Exercise description
From the data below, tally each line that has "Level" in it, then give that tally without comment.

-- Opening Marker --

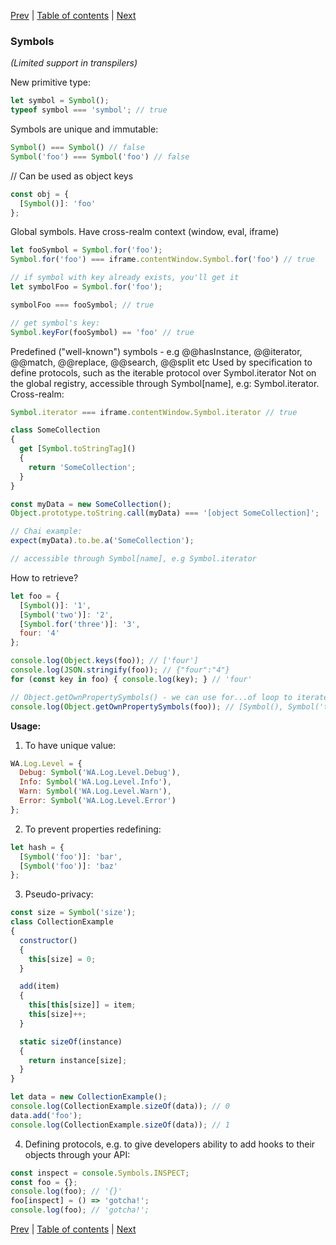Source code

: [Prev](09-classes.md) | [Table of contents](https://github.com/gadyonysh/es2015-presentation#ecmascript-2015) | [Next](11-Iterators.md)

### Symbols

_(Limited support in transpilers)_

New primitive type:
```js
let symbol = Symbol();
typeof symbol === 'symbol'; // true
```

Symbols are unique and immutable:
```js
Symbol() === Symbol() // false
Symbol('foo') === Symbol('foo') // false
```

// Can be used as object keys
```js
const obj = {
  [Symbol()]: 'foo'
};
```

Global symbols. Have cross-realm context (window, eval, iframe)
```js
let fooSymbol = Symbol.for('foo');
Symbol.for('foo') === iframe.contentWindow.Symbol.for('foo') // true

// if symbol with key already exists, you'll get it
let symbolFoo = Symbol.for('foo');

symbolFoo === fooSymbol; // true

// get symbol's key:
Symbol.keyFor(fooSymbol) == 'foo' // true
```

Predefined ("well-known") symbols - e.g @@hasInstance, @@iterator, @@match, @@replace, @@search, @@split etc
Used by specification to define protocols, such as the iterable protocol over Symbol.iterator
Not on the global registry, accessible through Symbol[name], e.g: Symbol.iterator. Cross-realm:
```js
Symbol.iterator === iframe.contentWindow.Symbol.iterator // true

class SomeCollection
{
  get [Symbol.toStringTag]()
  {
    return 'SomeCollection';
  }
}

const myData = new SomeCollection();
Object.prototype.toString.call(myData) === '[object SomeCollection]';

// Chai example:
expect(myData).to.be.a('SomeCollection');

// accessible through Symbol[name], e.g Symbol.iterator
```

How to retrieve?
```js
let foo = {
  [Symbol()]: '1',
  [Symbol('two')]: '2',
  [Symbol.for('three')]: '3',
  four: '4'
};

console.log(Object.keys(foo)); // ['four']
console.log(JSON.stringify(foo)); // {"four":"4"}
for (const key in foo) { console.log(key); } // 'four'

// Object.getOwnPropertySymbols() - we can use for...of loop to iterate over them
console.log(Object.getOwnPropertySymbols(foo)); // [Symbol(), Symbol('two'), Symbol.for('three')]
```

**Usage:**

1. To have unique value:
```js
WA.Log.Level = {
  Debug: Symbol('WA.Log.Level.Debug'),
  Info: Symbol('WA.Log.Level.Info'),
  Warn: Symbol('WA.Log.Level.Warn'),
  Error: Symbol('WA.Log.Level.Error')
};
```

2. To prevent properties redefining:
```js
let hash = {
  [Symbol('foo')]: 'bar',
  [Symbol('foo')]: 'baz'
};
```

3. Pseudo-privacy:
```js
const size = Symbol('size');
class CollectionExample
{
  constructor()
  {
    this[size] = 0;
  }

  add(item)
  {
    this[this[size]] = item;
    this[size]++;
  }

  static sizeOf(instance)
  {
    return instance[size];
  }
}

let data = new CollectionExample();
console.log(CollectionExample.sizeOf(data)); // 0
data.add('foo');
console.log(CollectionExample.sizeOf(data)); // 1
```

4. Defining protocols, e.g. to give developers ability to add hooks to their objects through your API:
```js
const inspect = console.Symbols.INSPECT;
const foo = {};
console.log(foo); // '{}'
foo[inspect] = () => 'gotcha!';
console.log(foo); // 'gotcha!';
```

[Prev](09-classes.md) | [Table of contents](https://github.com/gadyonysh/es2015-presentation#ecmascript-2015) | [Next](11-Iterators.md)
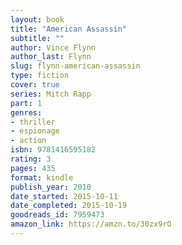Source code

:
 ```yaml
---
layout: book
title: "American Assassin"
subtitle: ""
author: Vince Flynn
author_last: Flynn
slug: flynn-american-assassin
type: fiction
cover: true
series: Mitch Rapp
part: 1
genres:
- thriller
- espionage
- action
isbn: 9781416595182
rating: 3
pages: 435
format: kindle
publish_year: 2010
date_started: 2015-10-11
date_completed: 2015-10-19
goodreads_id: 7959473
amazon_link: https://amzn.to/30zx9rO
---
```

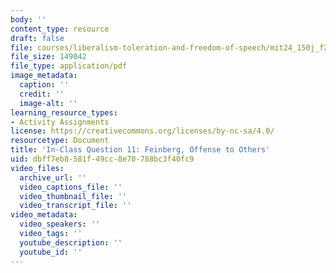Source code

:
 ```yaml
---
body: ''
content_type: resource
draft: false
file: courses/liberalism-toleration-and-freedom-of-speech/mit24_150j_f23_question11.pdf
file_size: 149042
file_type: application/pdf
image_metadata:
  caption: ''
  credit: ''
  image-alt: ''
learning_resource_types:
- Activity Assignments
license: https://creativecommons.org/licenses/by-nc-sa/4.0/
resourcetype: Document
title: 'In-Class Question 11: Feinberg, Offense to Others'
uid: dbff7eb8-581f-49cc-8e70-788bc3f40fc9
video_files:
  archive_url: ''
  video_captions_file: ''
  video_thumbnail_file: ''
  video_transcript_file: ''
video_metadata:
  video_speakers: ''
  video_tags: ''
  youtube_description: ''
  youtube_id: ''
---
```

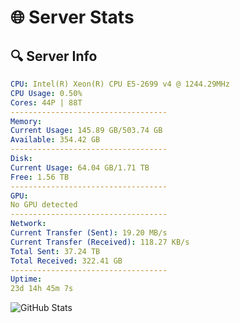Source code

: # 🌐 Server Stats
## 🔍 Server Info
```yaml
CPU: Intel(R) Xeon(R) CPU E5-2699 v4 @ 1244.29MHz
CPU Usage: 0.50%
Cores: 44P | 88T
-----------------------------------
Memory:
Current Usage: 145.89 GB/503.74 GB
Available: 354.42 GB
-----------------------------------
Disk:
Current Usage: 64.04 GB/1.71 TB
Free: 1.56 TB
-----------------------------------
GPU:
No GPU detected
-----------------------------------
Network:
Current Transfer (Sent): 19.20 MB/s
Current Transfer (Received): 118.27 KB/s
Total Sent: 37.24 TB
Total Received: 322.41 GB
-----------------------------------
Uptime:
23d 14h 45m 7s
```
![GitHub Stats](https://img.shields.io/badge/Updated-2025-03-31_12:07:56-blue)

-- Closing Marker --

Result
5